Following the establishment of a standardization process incorporating elements such as Documentation, Versioning, Filtering, and Event Envelopes as detailed in the preceding articles, the next step is to implement these standards. This phase poses the greatest challenge, as effective collaboration and communication among software stakeholders play a crucial role in successful adoption.
Governance
Governance in IT has different definitions based on company culture, size, and the value it brings. For this article, Governance is defined as a means to identify the system's complexity, observe system behavior, and simplify the decision-making process.
When dealing with software, Often the source of knowledge is the development team per their detailed vision of implemented business complexity, software communication process, and potential risks behind any change. This is ok on its own but putting this knowledge in a local place being a team and adding some dependencies to people can become an obstacle when speed becomes an important pillar of success.
Software vs People Communication
Back in 2005-2010, Often software was designed using a monolithic approach, where all complexity was localized in a single place. That approach suffered from software complexity, availability, and scaling problems, But there was less network and communication burden being Software or People.
Distributed systems are a solution but in reality, they resolve monolithic suffering points, but adding new problems by distributing software and knowledge into multiple locations and adding a higher level of communication and alignment problems.
EDA is a distributed communication pattern applied at communication boundaries and resolves some distributed system problems by decoupling. But add some level of difficulties over the traditional distributed systems, by reversing the dependency direction. so any degradation will be identified at the subsequence layers behind producer service and not in preceding layers and this makes things harder to be identified.
Decisions
In a competitive business where competitors move by the fastest change rate to approve ideas and bring unique problem-solving ideas into the products, being able to make faster, cleaner, and more accurate decisions about a problem is important.

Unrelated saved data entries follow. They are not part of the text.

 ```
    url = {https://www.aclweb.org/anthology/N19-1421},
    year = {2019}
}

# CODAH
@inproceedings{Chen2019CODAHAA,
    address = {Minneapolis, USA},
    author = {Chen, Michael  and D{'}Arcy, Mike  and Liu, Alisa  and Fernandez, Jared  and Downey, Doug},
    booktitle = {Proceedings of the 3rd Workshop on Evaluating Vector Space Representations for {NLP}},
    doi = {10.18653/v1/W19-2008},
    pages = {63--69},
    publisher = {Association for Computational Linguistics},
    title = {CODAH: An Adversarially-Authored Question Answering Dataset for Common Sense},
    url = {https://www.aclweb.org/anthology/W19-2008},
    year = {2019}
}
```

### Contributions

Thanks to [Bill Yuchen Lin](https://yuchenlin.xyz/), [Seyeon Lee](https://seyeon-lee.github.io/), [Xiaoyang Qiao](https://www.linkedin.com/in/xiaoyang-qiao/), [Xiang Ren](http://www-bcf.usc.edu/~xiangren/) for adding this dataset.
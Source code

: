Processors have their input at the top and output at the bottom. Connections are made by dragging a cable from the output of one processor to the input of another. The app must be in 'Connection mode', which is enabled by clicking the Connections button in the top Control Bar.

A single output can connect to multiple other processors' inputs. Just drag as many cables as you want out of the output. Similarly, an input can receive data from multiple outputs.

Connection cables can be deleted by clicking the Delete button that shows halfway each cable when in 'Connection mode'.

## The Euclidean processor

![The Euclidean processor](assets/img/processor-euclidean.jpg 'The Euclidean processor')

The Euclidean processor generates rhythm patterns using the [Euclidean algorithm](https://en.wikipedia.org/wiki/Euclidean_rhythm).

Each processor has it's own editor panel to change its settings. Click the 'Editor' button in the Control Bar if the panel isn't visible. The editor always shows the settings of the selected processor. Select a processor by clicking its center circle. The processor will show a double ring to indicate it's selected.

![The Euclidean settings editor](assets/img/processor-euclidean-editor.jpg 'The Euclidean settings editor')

To this goal relying on data and having enough information become crucial to achieve rapidity and clarity while making decisions. Having detailed data is hard but an approach to deal with when the business needs to move at scale.
Event Cataloging
One of the useful approaches for observing the internal state of a system is cataloging, in the cataloging approach we gather information about the overall system communication like Documentation, Schemes, Versions, and Consumption.
A Catalog must offer a result set to cover the following details
Producers - Who does introduce that change?
Consumers - Who are the interested actors behind that change?
Event Models - What are the event models transiting?
Event Versions - What are the active and outdated event versions?
Service Specifications - What does each producer offer to consumers?
System Communication: How do the systems communicate together
Cloudevents
Cloud events is a new specification for event-driven design approach and helps to put some standards over how the event model must be done. Cloudevents bring the separation of context and data but keep them correlated.
Event definition
The Cloudevents specification describes an event as:
An "event" is a**data record expressing an occurrence and its context.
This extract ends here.